The general rule in equity and law is to allow simple interest by way of damages, and following this rule the defendant contends that interest should be computed from the date of the settlement to the date of the decree. Parker v. Simpson, 180 Mass. 334, 359. McKim v. Blake, 139 Mass. 593. But this general rule is not always followed. Compound interest sometimes is allowed to prevent a fiduciary who has acted dishonestly from acquiring unjust profit or gain and for the purpose of affording a just and equitable settlement. Boynton v. Dyer, 18 Pick. 1, 6, 7. Jennison v. Hapgood, 10 Pick. 77, 104, 105. Forbes v. Ware, 172 Mass. 306, 310. It was accordingly held in Arnold v. Maxwell, 223 Mass. 47, that the plaintiff was entitled to interest on the whole amount due him from the time of settlement to the date of filing the bill. This is the law of the case, see John Hetherington & Sons, Ltd. v. William Firth Co. 212 Mass. 257, 260; Taylor v. Pierce Brothers, Ltd. 220 Mass. 254, 255, and must decide the question of the computation of interest.

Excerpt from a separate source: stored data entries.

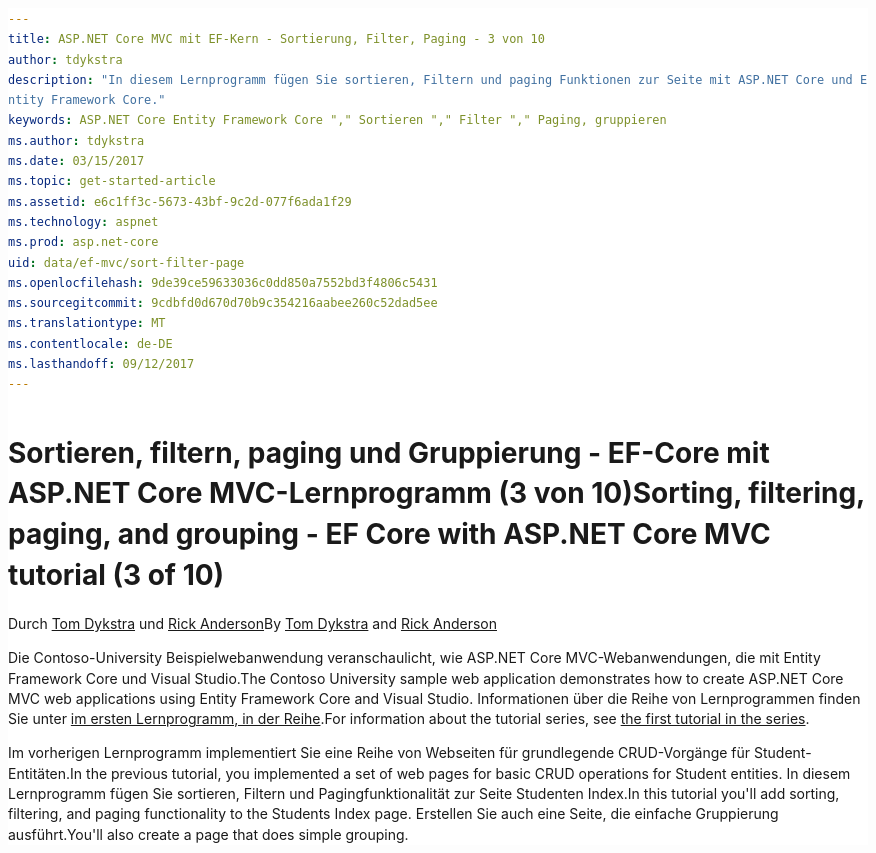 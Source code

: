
 ```yaml
---
title: ASP.NET Core MVC mit EF-Kern - Sortierung, Filter, Paging - 3 von 10
author: tdykstra
description: "In diesem Lernprogramm fügen Sie sortieren, Filtern und paging Funktionen zur Seite mit ASP.NET Core und Entity Framework Core."
keywords: ASP.NET Core Entity Framework Core "," Sortieren "," Filter "," Paging, gruppieren
ms.author: tdykstra
ms.date: 03/15/2017
ms.topic: get-started-article
ms.assetid: e6c1ff3c-5673-43bf-9c2d-077f6ada1f29
ms.technology: aspnet
ms.prod: asp.net-core
uid: data/ef-mvc/sort-filter-page
ms.openlocfilehash: 9de39ce59633036c0dd850a7552bd3f4806c5431
ms.sourcegitcommit: 9cdbfd0d670d70b9c354216aabee260c52dad5ee
ms.translationtype: MT
ms.contentlocale: de-DE
ms.lasthandoff: 09/12/2017
---
```

# <a name="sorting-filtering-paging-and-grouping---ef-core-with-aspnet-core-mvc-tutorial-3-of-10"></a><span data-ttu-id="01e5c-104">Sortieren, filtern, paging und Gruppierung - EF-Core mit ASP.NET Core MVC-Lernprogramm (3 von 10)</span><span class="sxs-lookup"><span data-stu-id="01e5c-104">Sorting, filtering, paging, and grouping - EF Core with ASP.NET Core MVC tutorial (3 of 10)</span></span>

<span data-ttu-id="01e5c-105">Durch [Tom Dykstra](https://github.com/tdykstra) und [Rick Anderson](https://twitter.com/RickAndMSFT)</span><span class="sxs-lookup"><span data-stu-id="01e5c-105">By [Tom Dykstra](https://github.com/tdykstra) and [Rick Anderson](https://twitter.com/RickAndMSFT)</span></span>

<span data-ttu-id="01e5c-106">Die Contoso-University Beispielwebanwendung veranschaulicht, wie ASP.NET Core MVC-Webanwendungen, die mit Entity Framework Core und Visual Studio.</span><span class="sxs-lookup"><span data-stu-id="01e5c-106">The Contoso University sample web application demonstrates how to create ASP.NET Core MVC web applications using Entity Framework Core and Visual Studio.</span></span> <span data-ttu-id="01e5c-107">Informationen über die Reihe von Lernprogrammen finden Sie unter [im ersten Lernprogramm, in der Reihe](intro.md).</span><span class="sxs-lookup"><span data-stu-id="01e5c-107">For information about the tutorial series, see [the first tutorial in the series](intro.md).</span></span>

<span data-ttu-id="01e5c-108">Im vorherigen Lernprogramm implementiert Sie eine Reihe von Webseiten für grundlegende CRUD-Vorgänge für Student-Entitäten.</span><span class="sxs-lookup"><span data-stu-id="01e5c-108">In the previous tutorial, you implemented a set of web pages for basic CRUD operations for Student entities.</span></span> <span data-ttu-id="01e5c-109">In diesem Lernprogramm fügen Sie sortieren, Filtern und Pagingfunktionalität zur Seite Studenten Index.</span><span class="sxs-lookup"><span data-stu-id="01e5c-109">In this tutorial you'll add sorting, filtering, and paging functionality to the Students Index page.</span></span> <span data-ttu-id="01e5c-110">Erstellen Sie auch eine Seite, die einfache Gruppierung ausführt.</span><span class="sxs-lookup"><span data-stu-id="01e5c-110">You'll also create a page that does simple grouping.</span></span>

It follows that interest is to be computed on the amount due the plaintiff from the date of settlement to the date of filing the bill, with a rest as of that date, and interest thereafter to the date of the decree. The report of the master is affirmed. A decree is to be entered in favor of the plaintiff for the amount determinéd in the master’s report and the facts stated in the report of the single justice, with interest from the date of settlement to the date of filing the bill, and interest on that amount to the date of the decree.

So ordered.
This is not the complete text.